Friday, November 15, 2013

Can the United States pull off a beautiful deleveraging?

As Ray Dalio points out in a recent video, "borrowers debt levels have simply gotten too big and can't be relieved by lowering interest rates", he explains that there are several ways to tackle a deleveraging which has to occur once we reach this point (cut spending, reduce debt, redistribute wealth & print money):


Dalio's video suggests that in a 'beautiful deleveraging' it takes a decade or more for debt burdens to fall and economic activity to get back to normal (2-3 years of deleveraging/depression, followed by 7-10 years of reflation).

Others believe that the deleveraging will occur over longer period of time, for example David Llewellyn-Smith of MacroBusiness recently wrote:
The GFC was and is the pivot point in a structural adjustment that has only just begun, probably has decades yet to run, and before it’s over will likely change our world to something that looks more like the nineteenth century than our super fast modern version (in the sense of slower moving capital not widespread typhous!).

Put simply, we’re in a long term deleveraging phase for the global economy following a long term leveraging phase. What this means is that pretty much for the rest of your working life, the world is going to be regularly convulsed as its debts are saved against, inflated away, defaulted upon, and even sometimes repaid! It will shake both private and public sectors repeatedly and will afflict both developed and developing economies.

This is neither good nor bad. It is neither bearish nor bullish. It just is.
My response to this post, in the comments below was:
The view that we will see decades worth of readjustment makes the assumption that we don’t see a major event (planned or unplanned) change the entire financial / monetary system as we know it. It makes the assumption that after half a century of imbalances building we will be able to rebalance slowly, but surely, with only the odd crisis to contend with (none of which will spin out of control resulting in a larger collapse or a change to the status quo). I simply don’t buy it.
I think it's very unlikely that the US (or in fact many western economies which have a high level of debt to GDP) will be able to delever so easily this time around. US total credit market debt to GDP is down from the 2009 peak, however has a long way to fall before returning to levels that could be considered sustainable if interest rates were to normalise:


In 1933 US total debt credit market GDP topped at 300% (assisted by a 46% decline in GDP starting in 1929) and took roughly 20 years to bottom:
At the beginning of the Great Depression in 1929, the bulk of US debt was corporate debt tied to the investment bubble in auto manufacturing, electric utilities, household appliances, radio and other sectors that made up the "new economy" of the Roaring Twenties. Corporate debt to GDP collapsed from over 100% in 1933 to under 30% by the mid-1940s. Household debt fell from 50% of GDP in 1933 to roughly 15% in the same time period. Much of the drop in total debt to GDP came during the 1933-1936 period, when the dollar was devalued by 50% and economic growth was very high (albeit from an extremely low base). The ratio rose again when the economy relapsed in 1937-38, but resumed its decline when the economy recovered modestly in the pre-war years. The Dynamist
Today, the US is in an even more precarious position than during The Great Depression. The level of debt to GDP is much higher and more importantly the US is not able to easily devalue the dollar as they did in 1933 when they adjusted the Gold price from $20.67 per ounce to $35 per ounce.

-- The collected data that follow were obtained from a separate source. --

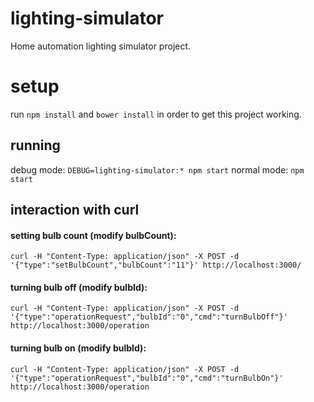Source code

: # lighting-simulator
Home automation lighting simulator project.

# setup
run `npm install` and `bower install` in order to get this project working.

## running
debug mode: `DEBUG=lighting-simulator:* npm start`
normal mode: `npm start`

## interaction with curl

#### setting bulb count (modify bulbCount):
`curl -H "Content-Type: application/json" -X POST -d '{"type":"setBulbCount","bulbCount":"11"}' http://localhost:3000/`

#### turning bulb off (modify bulbId):
`curl -H "Content-Type: application/json" -X POST -d '{"type":"operationRequest","bulbId":"0","cmd":"turnBulbOff"}' http://localhost:3000/operation`

#### turning bulb on (modify bulbId):
`curl -H "Content-Type: application/json" -X POST -d '{"type":"operationRequest","bulbId":"0","cmd":"turnBulbOn"}' http://localhost:3000/operation`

Many other countries left the Gold standard in the 1930's in order to devalue their currencies along with the US. It's not so easy today, the US isn't able to devalue their currency against a reserve asset like Gold as their currency is the defacto global reserve currency. They are only able to compete with other countries to devalue their currency all the while putting on the facade that they have a "strong dollar policy".

The US faces the challenge of trying to reduce their debt burden at the same time as receiving criticism from China and elsewhere over attempts to kick start economic growth & inflation to reduce their massive debt burden (the below just one example of many where they have been criticised for their actions):
A senior Chinese official said on Friday that the United States should cut back on printing money to stimulate its economy if the world is to have confidence in the dollar.

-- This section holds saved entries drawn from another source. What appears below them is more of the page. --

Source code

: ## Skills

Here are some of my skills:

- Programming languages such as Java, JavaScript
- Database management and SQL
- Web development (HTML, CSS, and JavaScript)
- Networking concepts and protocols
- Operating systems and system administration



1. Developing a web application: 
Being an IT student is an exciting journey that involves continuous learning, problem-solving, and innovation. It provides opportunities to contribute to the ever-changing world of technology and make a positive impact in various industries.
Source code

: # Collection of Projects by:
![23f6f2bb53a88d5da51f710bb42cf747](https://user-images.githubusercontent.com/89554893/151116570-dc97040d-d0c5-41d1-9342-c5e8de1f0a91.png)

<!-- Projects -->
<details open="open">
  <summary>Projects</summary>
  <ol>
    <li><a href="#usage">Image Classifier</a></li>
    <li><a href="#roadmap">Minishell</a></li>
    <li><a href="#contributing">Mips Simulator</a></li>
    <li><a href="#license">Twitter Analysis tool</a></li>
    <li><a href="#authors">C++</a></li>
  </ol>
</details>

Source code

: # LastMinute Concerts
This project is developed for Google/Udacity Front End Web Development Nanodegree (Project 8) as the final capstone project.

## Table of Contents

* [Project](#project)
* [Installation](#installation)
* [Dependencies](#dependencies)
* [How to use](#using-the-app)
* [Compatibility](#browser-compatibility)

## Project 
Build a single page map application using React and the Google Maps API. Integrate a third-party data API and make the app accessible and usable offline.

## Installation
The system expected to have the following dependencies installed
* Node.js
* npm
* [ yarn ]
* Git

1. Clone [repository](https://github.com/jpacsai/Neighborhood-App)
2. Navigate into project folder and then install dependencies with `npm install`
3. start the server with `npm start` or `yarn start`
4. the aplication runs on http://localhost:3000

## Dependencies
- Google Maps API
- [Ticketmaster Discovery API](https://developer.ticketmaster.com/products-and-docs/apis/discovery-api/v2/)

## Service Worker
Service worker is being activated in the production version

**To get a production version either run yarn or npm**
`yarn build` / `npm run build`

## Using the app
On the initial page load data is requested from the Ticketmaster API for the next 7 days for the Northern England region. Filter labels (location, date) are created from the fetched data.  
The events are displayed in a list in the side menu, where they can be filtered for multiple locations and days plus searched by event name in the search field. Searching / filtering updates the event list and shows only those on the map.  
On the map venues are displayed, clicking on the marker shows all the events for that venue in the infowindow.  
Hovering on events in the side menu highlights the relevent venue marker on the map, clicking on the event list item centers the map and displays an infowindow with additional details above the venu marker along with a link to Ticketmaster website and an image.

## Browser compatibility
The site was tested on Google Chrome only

Asked whether he was worried about the dollar, the chairman of China's sovereign wealth fund, the China Investment Corporation, Jin Liqun, told the World Economic Forum in Davos: "I am a little bit worried."

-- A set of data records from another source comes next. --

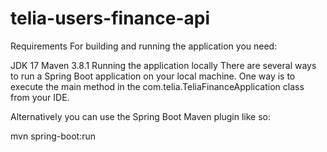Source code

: # telia-users-finance-api

Requirements
For building and running the application you need:

JDK 17
Maven 3.8.1
Running the application locally
There are several ways to run a Spring Boot application on your local machine. One way is to execute the main method in the com.telia.TeliaFinanceApplication class from your IDE.

Alternatively you can use the Spring Boot Maven plugin like so:

mvn spring-boot:run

Jin said he was confident that the Obama administration and Congress would ultimately solve the debate over the so-called fiscal cliff, "but of course the printing machine will have to slow down for people to have full confidence in the dollar". Jan 2013, Reuters
It seems to me that the US faces an impossible situation, as they attempt to reduce their significant debt burden, while retaining the US dollar as global reserve currency, a luxury which has allowed them to over spend as long as they have.

It seems to me what the US and the rest of the world could do with is a global reserve asset against which to devalue fiat currencies & extinguish their debt.